DATASET START

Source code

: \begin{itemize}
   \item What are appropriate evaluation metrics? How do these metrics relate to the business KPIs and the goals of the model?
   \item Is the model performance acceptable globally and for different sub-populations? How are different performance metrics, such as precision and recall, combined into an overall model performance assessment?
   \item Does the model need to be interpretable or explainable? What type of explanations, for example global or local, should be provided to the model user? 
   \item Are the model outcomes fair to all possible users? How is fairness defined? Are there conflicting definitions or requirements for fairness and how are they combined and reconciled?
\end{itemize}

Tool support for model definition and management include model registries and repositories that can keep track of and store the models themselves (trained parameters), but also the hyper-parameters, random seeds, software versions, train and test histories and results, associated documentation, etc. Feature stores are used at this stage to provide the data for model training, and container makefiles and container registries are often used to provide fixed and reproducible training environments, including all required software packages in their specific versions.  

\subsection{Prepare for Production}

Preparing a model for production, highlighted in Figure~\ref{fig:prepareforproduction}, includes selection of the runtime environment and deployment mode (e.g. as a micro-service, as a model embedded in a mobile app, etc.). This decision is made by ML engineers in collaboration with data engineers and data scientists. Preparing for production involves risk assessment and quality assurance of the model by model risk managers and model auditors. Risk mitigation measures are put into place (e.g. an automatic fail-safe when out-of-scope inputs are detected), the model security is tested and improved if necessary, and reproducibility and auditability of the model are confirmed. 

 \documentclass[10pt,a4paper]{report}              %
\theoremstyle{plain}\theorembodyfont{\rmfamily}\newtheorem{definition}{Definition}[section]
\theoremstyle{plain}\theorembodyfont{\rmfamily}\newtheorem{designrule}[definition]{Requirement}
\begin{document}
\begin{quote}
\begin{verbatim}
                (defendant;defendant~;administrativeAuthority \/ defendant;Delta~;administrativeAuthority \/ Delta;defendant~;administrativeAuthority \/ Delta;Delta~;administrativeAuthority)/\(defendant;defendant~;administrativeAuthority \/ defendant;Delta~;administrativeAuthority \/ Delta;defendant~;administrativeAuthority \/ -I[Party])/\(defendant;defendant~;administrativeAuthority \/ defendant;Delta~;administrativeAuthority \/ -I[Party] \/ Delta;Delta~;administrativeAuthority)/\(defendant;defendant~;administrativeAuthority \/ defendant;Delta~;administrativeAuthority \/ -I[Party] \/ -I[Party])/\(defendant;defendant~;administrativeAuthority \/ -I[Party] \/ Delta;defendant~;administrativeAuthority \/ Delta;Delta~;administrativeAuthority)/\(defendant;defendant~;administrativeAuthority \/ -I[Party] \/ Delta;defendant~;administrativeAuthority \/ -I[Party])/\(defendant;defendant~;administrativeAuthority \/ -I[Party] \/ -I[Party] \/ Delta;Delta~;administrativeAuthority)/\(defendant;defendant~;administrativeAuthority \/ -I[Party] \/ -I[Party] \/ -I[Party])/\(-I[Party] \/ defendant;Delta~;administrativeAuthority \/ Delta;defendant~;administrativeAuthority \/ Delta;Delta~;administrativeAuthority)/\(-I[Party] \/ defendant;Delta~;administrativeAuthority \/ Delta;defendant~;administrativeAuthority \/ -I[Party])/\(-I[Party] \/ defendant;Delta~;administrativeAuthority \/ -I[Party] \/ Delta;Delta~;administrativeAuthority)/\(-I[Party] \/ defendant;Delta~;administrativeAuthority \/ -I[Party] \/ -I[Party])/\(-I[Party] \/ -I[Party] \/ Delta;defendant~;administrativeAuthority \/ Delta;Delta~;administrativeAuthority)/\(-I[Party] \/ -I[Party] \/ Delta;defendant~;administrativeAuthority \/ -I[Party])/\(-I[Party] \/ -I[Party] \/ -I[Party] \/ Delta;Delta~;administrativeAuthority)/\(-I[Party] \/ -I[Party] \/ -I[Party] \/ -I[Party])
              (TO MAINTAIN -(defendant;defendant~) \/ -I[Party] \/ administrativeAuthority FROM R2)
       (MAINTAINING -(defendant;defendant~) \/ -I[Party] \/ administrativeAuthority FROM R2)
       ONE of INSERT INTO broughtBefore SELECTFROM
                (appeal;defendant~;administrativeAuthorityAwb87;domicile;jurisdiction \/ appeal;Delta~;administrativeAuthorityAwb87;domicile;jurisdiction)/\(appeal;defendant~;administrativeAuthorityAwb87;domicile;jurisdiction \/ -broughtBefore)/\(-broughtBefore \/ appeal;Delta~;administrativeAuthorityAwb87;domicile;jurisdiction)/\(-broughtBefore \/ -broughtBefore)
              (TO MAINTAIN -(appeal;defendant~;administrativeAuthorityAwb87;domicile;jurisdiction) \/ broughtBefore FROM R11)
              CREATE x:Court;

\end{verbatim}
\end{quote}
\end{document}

DATASET END

Give the count of lines in the listing above that include "begin", with no other words.

RESULT BELOW :: 4